Dataset extract START
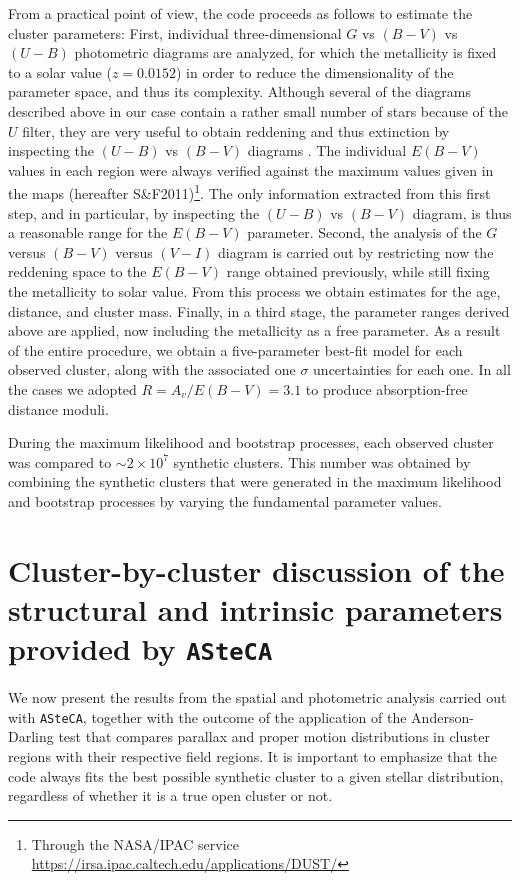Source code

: \documentclass[draft]{aa}
\begin{document}
From a practical point of view, the code proceeds as follows to estimate the
cluster parameters: First, individual three-dimensional $G$ vs $(B-V)$ vs $
(U-B)$ photometric diagrams are analyzed, for which the metallicity is fixed to
a solar value ($z = 0.0152$) in order to reduce the dimensionality of the
parameter space, and thus its complexity. Although several of the diagrams
described above in our case contain a rather small number of stars because of
the $U$ filter, they are very useful to obtain reddening and thus
extinction by inspecting the $(U-B)$ vs $(B-V)$ diagrams
\citep[e.g.,][]{Vazquez2008} .
%
The individual $E(B-V)$ values in each region were always verified against
the maximum values given in the \cite{Schlafly_2011} maps (hereafter
S\&F2011)\footnote{Through the
NASA/IPAC service \url{https://irsa.ipac.caltech.edu/applications/DUST/}}.
The only information extracted from this first step, and in particular,
by inspecting the $(U-B)$ vs $(B-V)$ diagram, is thus a reasonable range for
the $E(B-V)$ parameter.
%
Second, the analysis of the $G$ versus $(B-V)$ versus $(V-I)$ diagram is carried out
by restricting now the reddening space to the $E(B-V)$ range obtained previously,
while still fixing the metallicity to solar value. From this process we obtain
estimates for the age, distance, and cluster mass.
%
Finally, in a third stage, the parameter ranges derived above are applied, now
including the metallicity as a free parameter.
As a result of the entire procedure, we obtain a five-parameter best-fit model
for each observed cluster, along with the associated one $\sigma$ uncertainties
for each one. In all the cases we adopted $R=A_v/E(B-V) = 3.1$ to produce 
absorption-free distance moduli.

During the maximum likelihood and bootstrap processes,
each observed cluster was compared to $\sim2\times10^7$
synthetic clusters. This number was obtained by combining the synthetic
clusters that were generated in the maximum likelihood and bootstrap processes by
varying the fundamental parameter values.




\section{Cluster-by-cluster discussion of the structural and intrinsic
parameters provided by \texttt{ASteCA}}
\label{sec:cluster_discuss}

We now present the results from the spatial and photometric analysis
carried out with \texttt{ASteCA}, together with the outcome of the application
of the Anderson-Darling test that compares parallax and proper motion
distributions in cluster regions with their respective field regions.
It is important to emphasize that the code always fits the
best possible synthetic cluster to a given stellar distribution, regardless of 
whether it is a true open cluster or not.
\end{document}
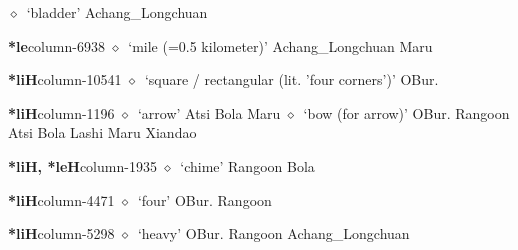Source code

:          $\diamond$~`bladder'
         Achang\_Longchuan 
  \item {\footnotesize \textbf{*le}}{\tiny column-6938}
         $\diamond$~`mile (=0.5 kilometer)'
         Achang\_Longchuan 
\hspace{1ex}
         Maru 
  \item {\footnotesize \textbf{*liH}}{\tiny column-10541}
         $\diamond$~`square / rectangular (lit. 'four corners')'
         OBur. 
  \item {\footnotesize \textbf{*liH}}{\tiny column-1196}
         $\diamond$~`arrow'
         Atsi 
\hspace{1ex}
         Bola 
\hspace{1ex}
         Maru 
\hspace{1ex}
         $\diamond$~`bow (for arrow)'
         OBur. 
\hspace{1ex}
         Rangoon 
\hspace{1ex}
         Atsi 
\hspace{1ex}
         Bola 
\hspace{1ex}
         Lashi 
\hspace{1ex}
         Maru 
\hspace{1ex}
         Xiandao 
  \item {\footnotesize \textbf{*liH, *leH}}{\tiny column-1935}
         $\diamond$~`chime'
         Rangoon 
\hspace{1ex}
         Bola 
  \item {\footnotesize \textbf{*liH}}{\tiny column-4471}
         $\diamond$~`four'
         OBur. 
\hspace{1ex}
         Rangoon 
  \item {\footnotesize \textbf{*liH}}{\tiny column-5298}
         $\diamond$~`heavy'
         OBur. 
\hspace{1ex}
         Rangoon 
\hspace{1ex}
         Achang\_Longchuan 
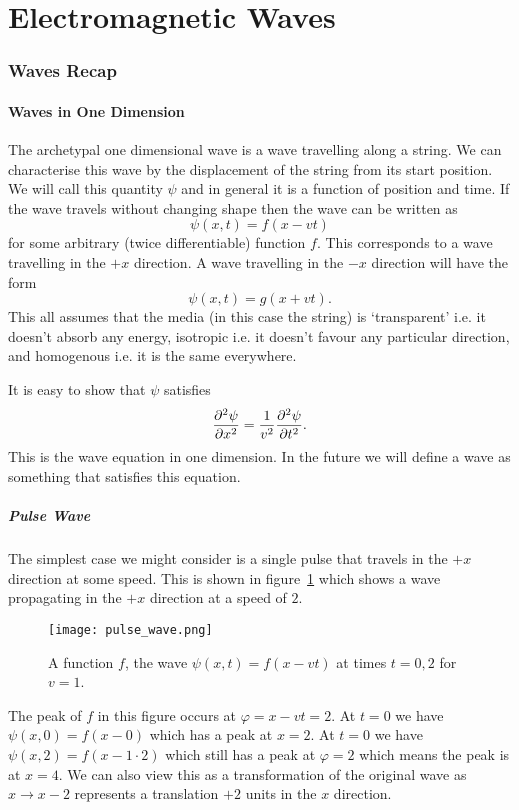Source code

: 
    \part{Electromagnetic Waves}
    \section{Waves Recap}
    \subsection{Waves in One Dimension}
    The archetypal one dimensional wave is a wave travelling along a string.
    We can characterise this wave by the displacement of the string from its start position.
    We will call this quantity \(\psi\) and in general it is a function of position and time.
    If the wave travels without changing shape then the wave can be written as
    \[\psi(x, t) = f(x - vt)\]
    for some arbitrary (twice differentiable) function \(f\).
    This corresponds to a wave travelling in the \(+x\) direction.
    A wave travelling in the \(-x\) direction will have the form
    \[\psi(x, t) = g(x + vt).\]
    This all assumes that the media (in this case the string) is `transparent' i.e. it doesn't absorb any energy, isotropic i.e. it doesn't favour any particular direction, and homogenous i.e. it is the same everywhere.
    
    It is easy to show that \(\psi\) satisfies
    \[\pdv[2]{\psi}{x} = \frac{1}{v^2}\pdv[2]{\psi}{t}.\]
    This is the wave equation in one dimension.
    In the future we will define a wave as something that satisfies this equation.
    
    \subsubsection{Pulse Wave}
    The simplest case we might consider is a single pulse that travels in the \(+x\) direction at some speed.
    This is shown in figure~\ref{fig:pulse wave} which shows a wave propagating in the \(+x\) direction at a speed of \(2\).
    \begin{figure}[ht]
        \centering
        \texttt{[image: pulse\_wave.png]}
        \caption{A function \(f\), the wave \(\psi(x, t) = f(x - vt)\) at times \(t = 0, 2\) for \(v = 1\).}
        \label{fig:pulse wave}
    \end{figure}
    The peak of \(f\) in this figure occurs at \(\varphi = x - vt = 2\).
    At \(t = 0\) we have \(\psi(x, 0) = f(x - 0)\) which has a peak at \(x = 2\).
    At \(t = 0\) we have \(\psi(x, 2) = f(x - 1\cdot 2)\) which still has a peak at \(\varphi = 2\) which means the peak is at \(x = 4\).
    We can also view this as a transformation of the original wave as \(x \to x - 2\) represents a translation \(+2\) units in the \(x\) direction.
Dataset extract END
Work request.
Set the records down again exactly, and omit any picture in them.

Your response.
Source code

: \documentclass[draft]{aa}
\begin{document}
From a practical point of view, the code proceeds as follows to estimate the
cluster parameters: First, individual three-dimensional $G$ vs $(B-V)$ vs $
(U-B)$ photometric diagrams are analyzed, for which the metallicity is fixed to
a solar value ($z = 0.0152$) in order to reduce the dimensionality of the
parameter space, and thus its complexity. Although several of the diagrams
described above in our case contain a rather small number of stars because of
the $U$ filter, they are very useful to obtain reddening and thus
extinction by inspecting the $(U-B)$ vs $(B-V)$ diagrams
\citep[e.g.,][]{Vazquez2008} .
%
The individual $E(B-V)$ values in each region were always verified against
the maximum values given in the \cite{Schlafly_2011} maps (hereafter
S\&F2011)\footnote{Through the
NASA/IPAC service \url{https://irsa.ipac.caltech.edu/applications/DUST/}}.
The only information extracted from this first step, and in particular,
by inspecting the $(U-B)$ vs $(B-V)$ diagram, is thus a reasonable range for
the $E(B-V)$ parameter.
%
Second, the analysis of the $G$ versus $(B-V)$ versus $(V-I)$ diagram is carried out
by restricting now the reddening space to the $E(B-V)$ range obtained previously,
while still fixing the metallicity to solar value. From this process we obtain
estimates for the age, distance, and cluster mass.
%
Finally, in a third stage, the parameter ranges derived above are applied, now
including the metallicity as a free parameter.
As a result of the entire procedure, we obtain a five-parameter best-fit model
for each observed cluster, along with the associated one $\sigma$ uncertainties
for each one. In all the cases we adopted $R=A_v/E(B-V) = 3.1$ to produce 
absorption-free distance moduli.

During the maximum likelihood and bootstrap processes,
each observed cluster was compared to $\sim2\times10^7$
synthetic clusters. This number was obtained by combining the synthetic
clusters that were generated in the maximum likelihood and bootstrap processes by
varying the fundamental parameter values.




\section{Cluster-by-cluster discussion of the structural and intrinsic
parameters provided by \texttt{ASteCA}}
\label{sec:cluster_discuss}

We now present the results from the spatial and photometric analysis
carried out with \texttt{ASteCA}, together with the outcome of the application
of the Anderson-Darling test that compares parallax and proper motion
distributions in cluster regions with their respective field regions.
It is important to emphasize that the code always fits the
best possible synthetic cluster to a given stellar distribution, regardless of 
whether it is a true open cluster or not.
\end{document}
Source code

:          $\diamond$~`bladder'
         Achang\_Longchuan 
  \item {\footnotesize \textbf{*le}}{\tiny column-6938}
         $\diamond$~`mile (=0.5 kilometer)'
         Achang\_Longchuan 
\hspace{1ex}
         Maru 
  \item {\footnotesize \textbf{*liH}}{\tiny column-10541}
         $\diamond$~`square / rectangular (lit. 'four corners')'
         OBur. 
  \item {\footnotesize \textbf{*liH}}{\tiny column-1196}
         $\diamond$~`arrow'
         Atsi 
\hspace{1ex}
         Bola 
\hspace{1ex}
         Maru 
\hspace{1ex}
         $\diamond$~`bow (for arrow)'
         OBur. 
\hspace{1ex}
         Rangoon 
\hspace{1ex}
         Atsi 
\hspace{1ex}
         Bola 
\hspace{1ex}
         Lashi 
\hspace{1ex}
         Maru 
\hspace{1ex}
         Xiandao 
  \item {\footnotesize \textbf{*liH, *leH}}{\tiny column-1935}
         $\diamond$~`chime'
         Rangoon 
\hspace{1ex}
         Bola 
  \item {\footnotesize \textbf{*liH}}{\tiny column-4471}
         $\diamond$~`four'
         OBur. 
\hspace{1ex}
         Rangoon 
  \item {\footnotesize \textbf{*liH}}{\tiny column-5298}
         $\diamond$~`heavy'
         OBur. 
\hspace{1ex}
         Rangoon 
\hspace{1ex}
         Achang\_Longchuan 
Source code

: 
    \part{Electromagnetic Waves}
    \section{Waves Recap}
    \subsection{Waves in One Dimension}
    The archetypal one dimensional wave is a wave travelling along a string.
    We can characterise this wave by the displacement of the string from its start position.
    We will call this quantity \(\psi\) and in general it is a function of position and time.
    If the wave travels without changing shape then the wave can be written as
    \[\psi(x, t) = f(x - vt)\]
    for some arbitrary (twice differentiable) function \(f\).
    This corresponds to a wave travelling in the \(+x\) direction.
    A wave travelling in the \(-x\) direction will have the form
    \[\psi(x, t) = g(x + vt).\]
    This all assumes that the media (in this case the string) is `transparent' i.e. it doesn't absorb any energy, isotropic i.e. it doesn't favour any particular direction, and homogenous i.e. it is the same everywhere.
    
    It is easy to show that \(\psi\) satisfies
    \[\pdv[2]{\psi}{x} = \frac{1}{v^2}\pdv[2]{\psi}{t}.\]
    This is the wave equation in one dimension.
    In the future we will define a wave as something that satisfies this equation.
    
    \subsubsection{Pulse Wave}
    The simplest case we might consider is a single pulse that travels in the \(+x\) direction at some speed.
    This is shown in figure~\ref{fig:pulse wave} which shows a wave propagating in the \(+x\) direction at a speed of \(2\).
    \begin{figure}[ht]
        \centering
        \texttt{[image: pulse\_wave.png]}
        \caption{A function \(f\), the wave \(\psi(x, t) = f(x - vt)\) at times \(t = 0, 2\) for \(v = 1\).}
        \label{fig:pulse wave}
    \end{figure}
    The peak of \(f\) in this figure occurs at \(\varphi = x - vt = 2\).
    At \(t = 0\) we have \(\psi(x, 0) = f(x - 0)\) which has a peak at \(x = 2\).
    At \(t = 0\) we have \(\psi(x, 2) = f(x - 1\cdot 2)\) which still has a peak at \(\varphi = 2\) which means the peak is at \(x = 4\).
    We can also view this as a transformation of the original wave as \(x \to x - 2\) represents a translation \(+2\) units in the \(x\) direction.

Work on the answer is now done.